◆ WORK REQUIRED
In the listing below, locate the lines bearing the word "project". Copy every one of them.

--- MATERIAL FOR THE TASK Enclosed Below ---

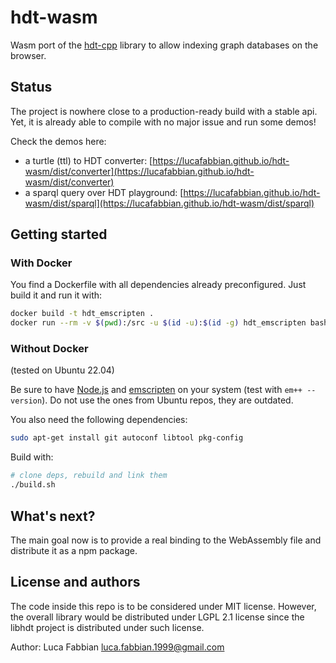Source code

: # hdt-wasm

Wasm port of the [hdt-cpp](https://github.com/rdfhdt/hdt-cpp) library to allow indexing graph databases on the browser.

## Status
The project is nowhere close to a production-ready build with a stable api.
Yet, it is already able to compile with no major issue and run some demos!

Check the demos here:
 - a turtle (ttl) to HDT converter: [https://lucafabbian.github.io/hdt-wasm/dist/converter](https://lucafabbian.github.io/hdt-wasm/dist/converter)
 - a sparql query over HDT playground: [https://lucafabbian.github.io/hdt-wasm/dist/sparql](https://lucafabbian.github.io/hdt-wasm/dist/sparql)




## Getting started

### With Docker
You find a Dockerfile with all dependencies already preconfigured. Just build it and run it with:
```bash
docker build -t hdt_emscripten .
docker run --rm -v $(pwd):/src -u $(id -u):$(id -g) hdt_emscripten bash build.sh
```


### Without Docker
(tested on Ubuntu 22.04)

Be sure to have [Node.js](https://nodejs.org/en/download/) and [emscripten](https://emscripten.org/docs/getting_started/downloads.html) on your system (test with `em++ --version`). Do not use the ones from Ubuntu repos, they are outdated.


You also need the following dependencies:
```bash
sudo apt-get install git autoconf libtool pkg-config
```

Build with:
```bash
# clone deps, rebuild and link them 
./build.sh
```

## What's next?
The main goal now is to provide a real binding to the WebAssembly file and distribute it as a npm package.



## License and authors
The code inside this repo is to be considered under MIT license. However, the overall library would be distributed under LGPL 2.1 license since the libhdt project is distributed under such license.

Author: Luca Fabbian <luca.fabbian.1999@gmail.com>
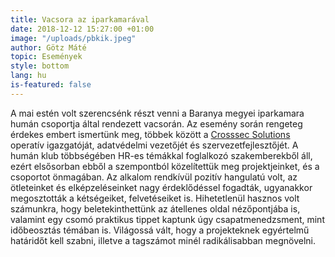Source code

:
 ```yaml
---
title: Vacsora az iparkamarával
date: 2018-12-12 15:27:00 +01:00
image: "/uploads/pbkik.jpeg"
author: Götz Máté
topic: Események
style: bottom
lang: hu
is-featured: false
---
```


A mai estén volt szerencsénk részt venni a Baranya megyei iparkamara humán csoportja által rendezett vacsorán. Az esemény során rengeteg érdekes embert ismertünk meg, többek között a [Crosssec Solutions](https://crosssec.com) operatív igazgatóját, adatvédelmi vezetőjét és szervezetfejlesztőjét. A humán klub többségében HR-es témákkal foglalkozó szakemberekből áll, ezért elsősorban ebből a szempontból közelítettük meg projektjeinket, és a csoportot önmagában.
Az alkalom rendkívül pozitív hangulatú volt, az ötleteinket és elképzeléseinket nagy érdeklődéssel fogadták, ugyanakkor megosztották a kétségeiket, felvetéseiket is.  Hihetetlenül hasznos volt számunkra, hogy beletekinthettünk az átellenes oldal nézőpontjába is, valamint egy csomó praktikus tippet kaptunk úgy csapatmenedzsment, mint időbeosztás témában is. Világossá vált, hogy a projekteknek egyértelmű határidőt kell szabni, illetve a tagszámot minél radikálisabban megnövelni.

--- End of Enclosed MATERIAL FOR THE TASK ---

◆ RESULT OF THIS EXERCISE
The project is nowhere close to a production-ready build with a stable api.
The code inside this repo is to be considered under MIT license. However, the overall library would be distributed under LGPL 2.1 license since the libhdt project is distributed under such license.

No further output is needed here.